Spaces:
Running
Running
Model Selector Guide
How to Choose a Model
The dashboard supports seven transformer models from five architecture families. Select a model from the dropdown menu in the generator section at the top of the page.
Available Models
| Model | Family | Params | Layers × Heads | Key Feature |
|---|---|---|---|---|
| GPT-2 (124M) | GPT-2 | 85M | 12 × 12 | The MI classic — start here |
| GPT-2 Medium (355M) | GPT-2 | 302M | 24 × 16 | Scale comparison within GPT-2 |
| GPT-Neo 125M | GPT-Neo | 85M | 12 × 12 | Local attention in alternating layers |
| Pythia-160M | Pythia | 85M | 12 × 12 | Rotary PE, parallel attn+MLP |
| Pythia-410M | Pythia | 302M | 24 × 16 | Larger Pythia for scale comparison |
| OPT-125M | OPT | 85M | 12 × 12 | ReLU activation (unique contrast) |
| Qwen2.5-0.5B (494M) | Qwen2 | 391M | 24 × 14 | Modern: RMSNorm, SiLU, rotary PE |
Architecture Comparisons
These models were chosen to highlight specific architectural differences:
- Positional encoding: GPT-2, GPT-Neo, and OPT use absolute positions.
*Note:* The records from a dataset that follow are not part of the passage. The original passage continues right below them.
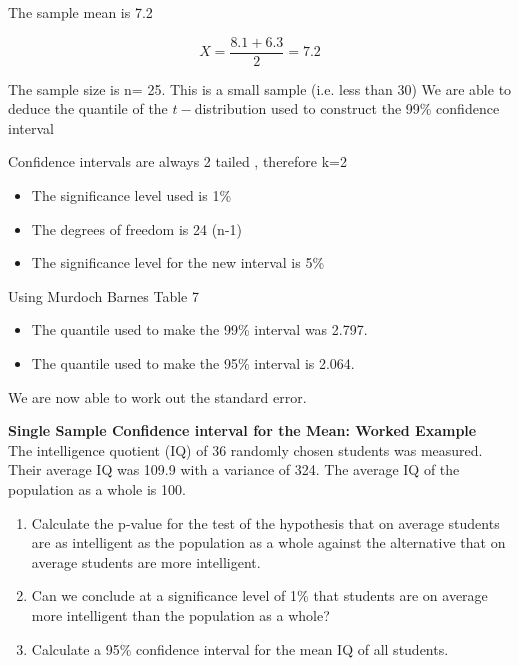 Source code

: The sample mean is 7.2

\[X=\frac{8.1 + 6.3}{2}=7.2\]

The sample size is n= 25. This is a small sample (i.e. less than 30)
We are able to deduce the quantile of the $t-$distribution used to construct the 99\% confidence interval

Confidence intervals are always 2 tailed , therefore k=2
\begin{itemize}
\item The significance level used is 1\%
\item The degrees of freedom  is 24 (n-1)
\item The significance level for the new interval is 5\%
\end{itemize}
Using Murdoch Barnes Table 7
\begin{itemize}
\item The quantile used to make the 99\% interval was 2.797.
\item The quantile used to make the 95\% interval is 2.064.
\end{itemize}
We are now able to work out the standard error.


\item \textbf{Single Sample Confidence interval for the Mean: Worked Example}\\

The intelligence quotient (IQ) of 36 randomly chosen students was measured.
Their average IQ was 109.9 with a variance of 324.
The average IQ of the population as a whole is 100.

\begin{enumerate}
\item Calculate the p-value for the test of the hypothesis that on average
students are as intelligent as the population as a whole against the alternative that on average students are more intelligent.


\item Can we conclude at a significance level of 1\% that students are on average more intelligent than the population as a whole?

\item Calculate a 95\% confidence interval for the mean IQ of all students.

\end{enumerate}

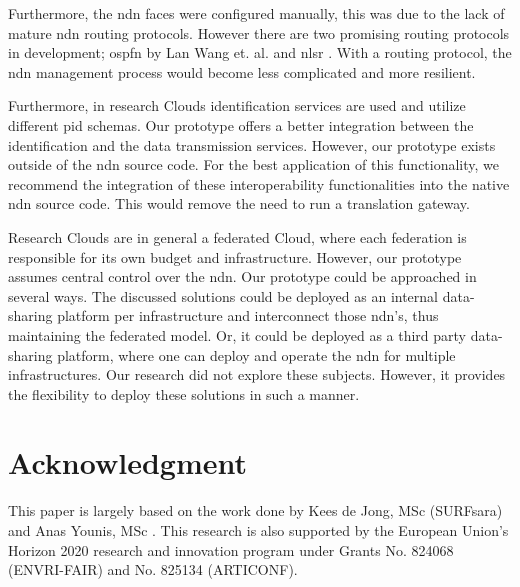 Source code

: \documentclass[conference]{IEEEtran}
\begin{document}
Furthermore, the \gls{ndn} faces were configured manually, this was due to the lack of mature \gls{ndn} routing protocols. However there are two promising routing protocols in development; \gls{ospfn} by Lan Wang et. al. \cite{ndn-ospfn2} and \gls{nlsr} \cite{nlsr}. With a routing protocol, the \gls{ndn} management process would become less complicated and more resilient.

Furthermore, in research Clouds identification services are used and utilize different \gls{pid} schemas. Our prototype offers a better integration between the identification and the data transmission services. However, our prototype exists outside of the \gls{ndn} source code. For the best application of this functionality, we recommend the integration of these interoperability functionalities into the native \gls{ndn} source code. This would remove the need to run a translation gateway.

Research Clouds are in general a federated Cloud, where each federation is responsible for its own budget and infrastructure. However, our prototype assumes central control over the \gls{ndn}. Our prototype could be approached in several ways. The discussed solutions could be deployed as an internal data-sharing platform per infrastructure and interconnect those \gls{ndn}'s, thus maintaining the federated model. Or, it could be deployed as a third party data-sharing platform, where one can deploy and operate the \gls{ndn} for multiple infrastructures. Our research did not explore these subjects. However, it provides the flexibility to deploy these solutions in such a manner.

\section*{Acknowledgment}
This paper is largely based on the work done by Kees de Jong, MSc (SURFsara) and Anas Younis, MSc \cite{de2019planning}. This research is also supported by the European Union’s Horizon 2020 research and innovation program under Grants
No. 824068 (ENVRI-FAIR) and No. 825134 (ARTICONF). 
\end{document}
Pythia and Qwen use rotary (RoPE). Comparing the same prompt across both types shows how PE affects attention patterns.
- Activation function: Most models use GELU, but OPT uses ReLU and Qwen uses SiLU. This affects MLP behavior.
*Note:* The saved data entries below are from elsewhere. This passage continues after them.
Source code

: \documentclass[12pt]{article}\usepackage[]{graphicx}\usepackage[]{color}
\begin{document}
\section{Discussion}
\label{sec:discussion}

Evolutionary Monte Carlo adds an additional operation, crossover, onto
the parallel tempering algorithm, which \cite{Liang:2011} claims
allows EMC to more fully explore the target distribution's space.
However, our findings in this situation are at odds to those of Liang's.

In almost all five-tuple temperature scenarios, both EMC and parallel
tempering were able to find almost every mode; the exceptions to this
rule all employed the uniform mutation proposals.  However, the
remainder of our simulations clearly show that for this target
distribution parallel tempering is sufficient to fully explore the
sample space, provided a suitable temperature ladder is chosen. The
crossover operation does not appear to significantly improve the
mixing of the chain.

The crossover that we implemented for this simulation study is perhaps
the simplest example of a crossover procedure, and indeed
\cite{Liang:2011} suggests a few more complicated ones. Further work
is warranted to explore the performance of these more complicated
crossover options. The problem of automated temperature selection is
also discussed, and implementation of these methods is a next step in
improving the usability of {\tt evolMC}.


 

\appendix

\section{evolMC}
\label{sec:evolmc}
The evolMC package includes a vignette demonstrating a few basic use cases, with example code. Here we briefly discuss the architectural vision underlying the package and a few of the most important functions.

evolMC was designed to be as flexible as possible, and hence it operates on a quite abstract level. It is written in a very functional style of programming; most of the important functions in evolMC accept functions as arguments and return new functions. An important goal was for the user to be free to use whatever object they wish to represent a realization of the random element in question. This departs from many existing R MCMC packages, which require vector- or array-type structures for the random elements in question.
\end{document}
- Normalization: GPT-2, Neo, Pythia, and OPT use LayerNorm. Qwen uses RMSNorm.
- Attention scope: GPT-Neo alternates between local (256-token window) and global attention, unlike all other models.
What Happens When You Load a Model
- The model is downloaded from HuggingFace (this may take a moment the first time)
- The dashboard auto-detects the model's architecture family
- Internal hooks are automatically configured to capture attention patterns, MLP activations, and other data
- The layer and head dropdowns are populated based on the model's structure
Tips for Choosing
- Start with GPT-2: It's small, fast, and the most widely studied. Most educational resources reference GPT-2.
- Compare same-size models: GPT-2, GPT-Neo 125M, Pythia-160M, and OPT-125M all have 12 layers and 12 heads — differences in their attention patterns come from architecture, not scale.
- Compare scale: GPT-2 vs GPT-2 Medium (or Pythia-160M vs Pythia-410M) shows how more layers and heads change behavior.
- Try Qwen2.5 for a modern perspective: It uses an entirely different design philosophy from GPT-2.
- Memory matters: All dropdown models are small enough for interactive exploration. Larger models can be entered manually but may be slow.
Generation Settings
After selecting a model and entering a prompt, you can configure:
- Number of Generation Choices (Beams): 1-5 beams. More beams explore more paths but take longer.
- Number of New Tokens: 1-20 tokens to generate. Shorter is faster.
Click Analyze to run the model and see results in the pipeline and generation sections.